Setelah kamarnya tertata, waktunya sudah makan malam jadi mereka menuju ke ruang makan utama di dekatnya. Valentina terpesona dengan bagaimana ruang makan disusun dan bertanya banyak pertanyaan.
Ruang makan itu mirip dengan prasmanan tapi tidak sepenuhnya. Ada beberapa stasiun yang menawarkan berbagai piring makanan yang bisa dipilih sesuka hati, ditambah bar pencuci mulut yang juga menawarkan beragam sereal dan pembuat wafel untuk sarapan.
Keeley mendapatkan piring ayam dengan kentang tumbuk dan buncis plus muffin blueberry. Valentina ingin mencoba sedikit dari semuanya dan mendapatkan piring dari beberapa stasiun, membuat teman sekamarnya tertawa.
"Pelan-pelan, teman. Kamu akan bisa mencoba semuanya sebelum tahun ajaran berakhir. Aku jamin kamu akan bosan dengan pengulangan pada suatu saat."
Dia ingat betapa bosannya rencana makan kembali di Universitas Boston. Mereka memiliki rotasi makanan berbeda setiap dua minggu tapi itu tetap tidak banyak variasi untuk bertahan dua semester. Sungguh lega ketika dia pindah dari asrama mahasiswa baru ke apartemen yang memiliki dapur.
Valentina terlihat sedikit malu. "Kamu mungkin benar... tapi aku tidak pernah melihat sebanyak ini makanan Amerika di satu tempat sebelumnya."

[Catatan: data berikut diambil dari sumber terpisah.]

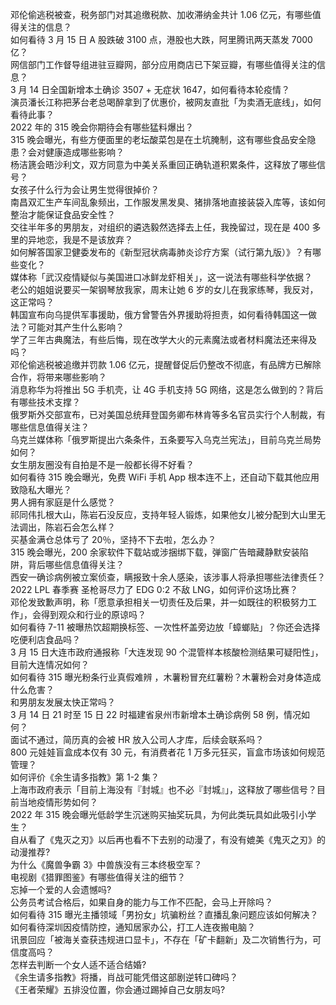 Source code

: 邓伦偷逃税被查，税务部门对其追缴税款、加收滞纳金共计 1.06 亿元，有哪些值得关注的信息？  
如何看待 3 月 15 日 A 股跌破 3100 点，港股也大跌，阿里腾讯两天蒸发 7000 亿？  
网信部门工作督导组进驻豆瓣网，部分应用商店已下架豆瓣，有哪些值得关注的信息？  
3 月 14 日全国新增本土确诊 3507 + 无症状 1647，如何看待本轮疫情？  
演员潘长江称把茅台老总喝醉拿到了优惠价，被网友直批「为卖酒无底线」，如何看待此事？  
2022 年的 315 晚会你期待会有哪些猛料爆出？  
315 晚会曝光，有些方便面里的老坛酸菜包是在土坑腌制，这有哪些食品安全隐患？会对健康造成哪些影响？  
杨洁篪会晤沙利文，双方同意为中美关系重回正确轨道积累条件，这释放了哪些信号？  
女孩子什么行为会让男生觉得很掉价？  
南昌双汇生产车间乱象频出，工作服发黑发臭、猪排落地直接装袋入库等，该如何整治才能保证食品安全性？  
交往半年多的男朋友，对组织的遴选毅然选择去上任，我挽留过，现在是 400 多里的异地恋，我是不是该放弃？  
如何解答国家卫健委发布的《新型冠状病毒肺炎诊疗方案（试行第九版）》？有哪些变化？  
媒体称「武汉疫情疑似与美国进口冰鲜龙虾相关」，这一说法有哪些科学依据？  
老公的姐姐说要买一架钢琴放我家，周末让她 6 岁的女儿在我家练琴，我反对，这正常吗？  
韩国宣布向乌提供军事援助，俄方曾警告外界援助将担责，如何看待韩国这一做法？可能对其产生什么影响？  
学了三年古典魔法，有些后悔，现在改学大火的元素魔法或者材料魔法还来得及吗？  
邓伦偷逃税被追缴并罚款 1.06 亿元，提醒督促后仍整改不彻底，有品牌方已解除合作，将带来哪些影响？  
消息称华为将推出 5G 手机壳，让 4G 手机支持 5G 网络，这是怎么做到的？背后有哪些技术支撑？  
俄罗斯外交部宣布，已对美国总统拜登国务卿布林肯等多名官员实行个人制裁，有哪些信息值得关注？  
乌克兰媒体称「俄罗斯提出六条条件，五条要写入乌克兰宪法」，目前乌克兰局势如何？  
女生朋友圈没有自拍是不是一般都长得不好看？  
如何看待 315 晚会曝光，免费 WiFi 手机 App 根本连不上，还自动下载其他应用致隐私大曝光？  
男人拥有家庭是什么感觉？  
祁同伟扎根大山，陈岩石没反应，支持年轻人锻炼，如果他女儿被分配到大山里无法调出，陈岩石会怎么样？  
买基金满仓总体亏了 20％，坚持不下去啦，怎么办？  
315 晚会曝光，200 余家软件下载站或涉捆绑下载，弹窗广告暗藏静默安装陷阱，背后哪些信息值得关注？  
西安一确诊病例被立案侦查，瞒报致十余人感染，该涉事人将承担哪些法律责任？  
2022 LPL 春季赛 圣枪哥尽力了 EDG 0:2 不敌 LNG，如何评价这场比赛？  
邓伦发致歉声明，称「愿意承担相关一切责任及后果，并一如既往的积极努力工作」，会得到观众和行业的原谅吗？  
如何看待 7-11 被曝热饮超期换标签、一次性杯盖旁边放「蟑螂贴」？你还会选择吃便利店食品吗？  
3 月 15 日大连市政府通报称「大连发现 90 个混管样本核酸检测结果可疑阳性」，目前大连情况如何？  
如何看待 315 曝光粉条行业真假难辨 ，木薯粉冒充红薯粉？木薯粉会对身体造成什么危害？  
和男朋友发展太快正常吗？  
3 月 14 日 21 时至 15 日 22 时福建省泉州市新增本土确诊病例 58 例，情况如何？  
面试不通过，简历真的会被 HR 放入公司人才库，后续会联系吗？  
800 元娃娃盲盒成本仅有 30 元，有消费者花 1 万多元狂买，盲盒市场该如何规范管理？  
如何评价《余生请多指教》第 1-2 集？  
上海市政府表示「目前上海没有『封城』也不必『封城』」，这释放了哪些信号？目前当地疫情形势如何？  
2022 年 315 晚会曝光低龄学生沉迷购买抽奖玩具，为何此类玩具如此吸引小学生？  
自从看了《鬼灭之刃》以后再也看不下去别的动漫了，有没有媲美《鬼灭之刃》的动漫推荐?  
为什么《魔兽争霸 3》中兽族没有三本终极空军？  
电视剧《猎罪图鉴》有哪些值得关注的细节？  
忘掉一个爱的人会遗憾吗?  
公务员考试合格后，如果自身的能力与工作不匹配，会马上开除吗？  
如何看待 315 曝光主播领域「男扮女」坑骗粉丝？直播乱象问题应该如何解决？  
如何看待深圳因疫情防控，通知居家办公，打工人连夜搬电脑？  
讯景回应「被海关查获违规进口显卡」，不存在「矿卡翻新」及二次销售行为，可信度高吗？  
怎样去判断一个女人适不适合结婚?  
《余生请多指教》将播，肖战可能凭借这部剧逆转口碑吗？  
《王者荣耀》五排没位置，你会通过踢掉自己女朋友吗?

Keeley menepuk bahu temannya. "Jangan khawatir, kamu akan cepat terbiasa. Aku harus bertanya... pernah makan pizza? Atau hot dog?"

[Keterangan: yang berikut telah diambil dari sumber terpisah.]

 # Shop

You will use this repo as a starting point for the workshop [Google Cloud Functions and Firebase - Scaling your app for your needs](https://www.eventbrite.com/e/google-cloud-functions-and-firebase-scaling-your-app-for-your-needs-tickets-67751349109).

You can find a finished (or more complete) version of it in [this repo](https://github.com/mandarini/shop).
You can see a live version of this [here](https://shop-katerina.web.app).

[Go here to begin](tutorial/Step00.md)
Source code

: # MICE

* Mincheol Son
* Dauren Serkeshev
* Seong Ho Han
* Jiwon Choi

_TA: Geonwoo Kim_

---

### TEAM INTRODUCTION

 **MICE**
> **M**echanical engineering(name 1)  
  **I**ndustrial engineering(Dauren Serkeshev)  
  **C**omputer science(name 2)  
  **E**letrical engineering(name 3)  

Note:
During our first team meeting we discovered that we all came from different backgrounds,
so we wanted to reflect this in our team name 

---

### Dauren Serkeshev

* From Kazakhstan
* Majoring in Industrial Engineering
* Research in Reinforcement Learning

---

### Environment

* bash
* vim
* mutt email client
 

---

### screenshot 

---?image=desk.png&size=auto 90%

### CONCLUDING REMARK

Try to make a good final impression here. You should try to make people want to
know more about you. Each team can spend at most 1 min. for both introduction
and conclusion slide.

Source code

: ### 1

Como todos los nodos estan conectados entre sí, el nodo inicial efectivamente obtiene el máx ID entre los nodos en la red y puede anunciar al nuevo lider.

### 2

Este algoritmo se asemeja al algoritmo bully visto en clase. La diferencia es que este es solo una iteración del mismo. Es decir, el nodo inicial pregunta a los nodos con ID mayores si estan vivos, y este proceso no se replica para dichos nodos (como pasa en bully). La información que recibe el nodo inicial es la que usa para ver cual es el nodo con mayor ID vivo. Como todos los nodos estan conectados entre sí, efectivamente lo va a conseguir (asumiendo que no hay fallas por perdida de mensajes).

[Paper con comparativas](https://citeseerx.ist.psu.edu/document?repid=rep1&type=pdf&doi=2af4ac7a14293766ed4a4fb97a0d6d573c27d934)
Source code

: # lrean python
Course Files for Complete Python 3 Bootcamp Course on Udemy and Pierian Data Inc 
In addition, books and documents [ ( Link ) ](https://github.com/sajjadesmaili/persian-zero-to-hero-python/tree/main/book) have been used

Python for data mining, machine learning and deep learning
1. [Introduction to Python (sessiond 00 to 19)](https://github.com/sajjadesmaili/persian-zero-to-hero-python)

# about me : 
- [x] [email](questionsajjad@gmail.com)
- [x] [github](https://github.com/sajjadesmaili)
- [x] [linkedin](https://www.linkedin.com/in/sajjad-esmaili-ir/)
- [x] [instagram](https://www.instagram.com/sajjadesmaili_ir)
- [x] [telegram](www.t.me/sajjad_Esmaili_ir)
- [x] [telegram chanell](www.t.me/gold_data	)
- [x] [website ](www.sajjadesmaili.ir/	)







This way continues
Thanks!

"Ya, tapi aku yakin mereka berbeda di sini daripada di rumah."
"Aku harus membawamu ke tempat-tempat terbaik di sini!" Sebuah pikiran terlintas di kepalanya. "Oh, kamu kerja tidak?"
Gadis lain itu mengangguk. "Ya, aku memiliki visa kerja untuk menjadi TA untuk kelas Spanyol tingkat lanjut di departemen linguistik."

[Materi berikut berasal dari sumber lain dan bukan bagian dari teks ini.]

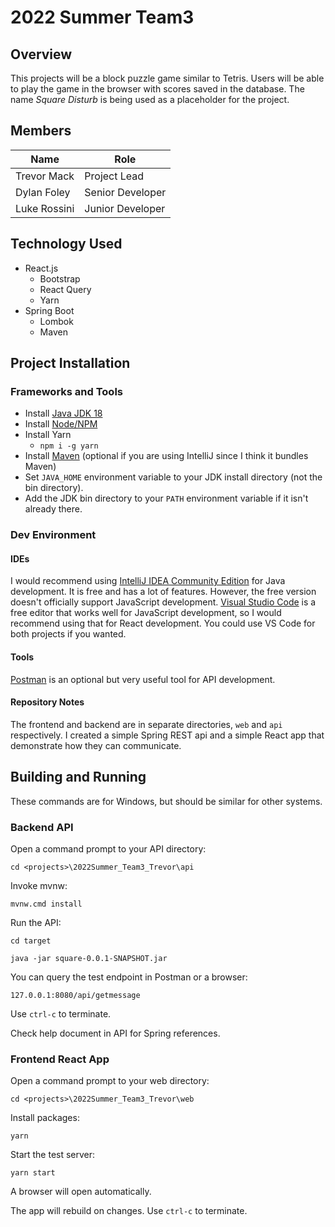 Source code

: # 2022 Summer Team3
## Overview
This projects will be a block puzzle game similar to Tetris.
Users will be able to play the game in the browser with scores saved in the database.
The name *Square Disturb* is being used as a placeholder for the project.

## Members
| Name | Role
|----|----
| Trevor Mack | Project Lead
| Dylan Foley | Senior Developer
| Luke Rossini | Junior Developer

## Technology Used
- React.js
  - Bootstrap
  - React Query
  - Yarn
- Spring Boot
  - Lombok
  - Maven

## Project Installation
### Frameworks and Tools
- Install [Java JDK 18](https://www.oracle.com/java/technologies/downloads/)
- Install [Node/NPM](https://nodejs.org/en/download/)
- Install Yarn
  - `npm i -g yarn`
- Install [Maven](https://maven.apache.org/download.cgi) (optional if you are using IntelliJ since I think it bundles Maven) 
- Set `JAVA_HOME` environment variable to your JDK install directory (not the bin directory).
- Add the JDK bin directory to your `PATH` environment variable if it isn't already there.

### Dev Environment
#### IDEs
I would recommend using [IntelliJ IDEA Community Edition](https://www.jetbrains.com/idea/download) for Java development. It is free and has a lot of features.
However, the free version doesn't officially support JavaScript development.
[Visual Studio Code](https://code.visualstudio.com/Download) is a free editor that works well for JavaScript development, so I would recommend using that for React development.
You could use VS Code for both projects if you wanted.
#### Tools
[Postman](https://www.postman.com/) is an optional but very useful tool for API development.
#### Repository Notes
The frontend and backend are in separate directories, `web` and `api` respectively.
I created a simple Spring REST api and a simple React app that demonstrate how they can communicate.

## Building and Running
These commands are for Windows, but should be similar for other systems.
### Backend API
Open a command prompt to your API directory:

`cd <projects>\2022Summer_Team3_Trevor\api`

Invoke mvnw:

`mvnw.cmd install`

Run the API:

`cd target`

`java -jar square-0.0.1-SNAPSHOT.jar`

You can query the test endpoint in Postman or a browser:

`127.0.0.1:8080/api/getmessage`

Use `ctrl-c` to terminate.

Check help document in API for Spring references.

### Frontend React App

Open a command prompt to your web directory:

`cd <projects>\2022Summer_Team3_Trevor\web`

Install packages:

`yarn`

Start the test server:

`yarn start`

A browser will open automatically.

The app will rebuild on changes. Use `ctrl-c` to terminate.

Itu adalah kabar baik. Makan di luar di kota tidak murah.
"Itu terdengar jauh lebih bagus daripada pekerjaanku," kata Keeley sambil tertawa. "Aku kerja di Burger Barn."
"Aku tidak pernah ke Burger Barn sebelumnya. Haruskah aku pergi ke sana?"
"Tidak, kamu akan lebih baik mendapatkan burger berkualitas tinggi di tempat lain. Kami dimaksudkan untuk murah, cepat, dan mudah tapi tidak selalu enak. Aku bisa bawa kamu ke tempat burger yang bagus, jangan khawatir!"
Di akhir makan malam, Keeley merasa seolah-olah ia telah mendapatkan teman baru. Kembali ke asrama mereka, seseorang mengetuk pintu tanya apakah mereka ingin turun ke pusat rekreasi dan bergabung dalam turnamen tenis meja yang sedang berlangsung.
Mereka memutuskan untuk melakukannya karena tidak ada yang lebih baik untuk dilakukan dan berakhir dengan bertemu sejumlah tetangga mereka dengan cara itu. Kehidupan di asrama resmi dimulai dan Keeley menyukainya.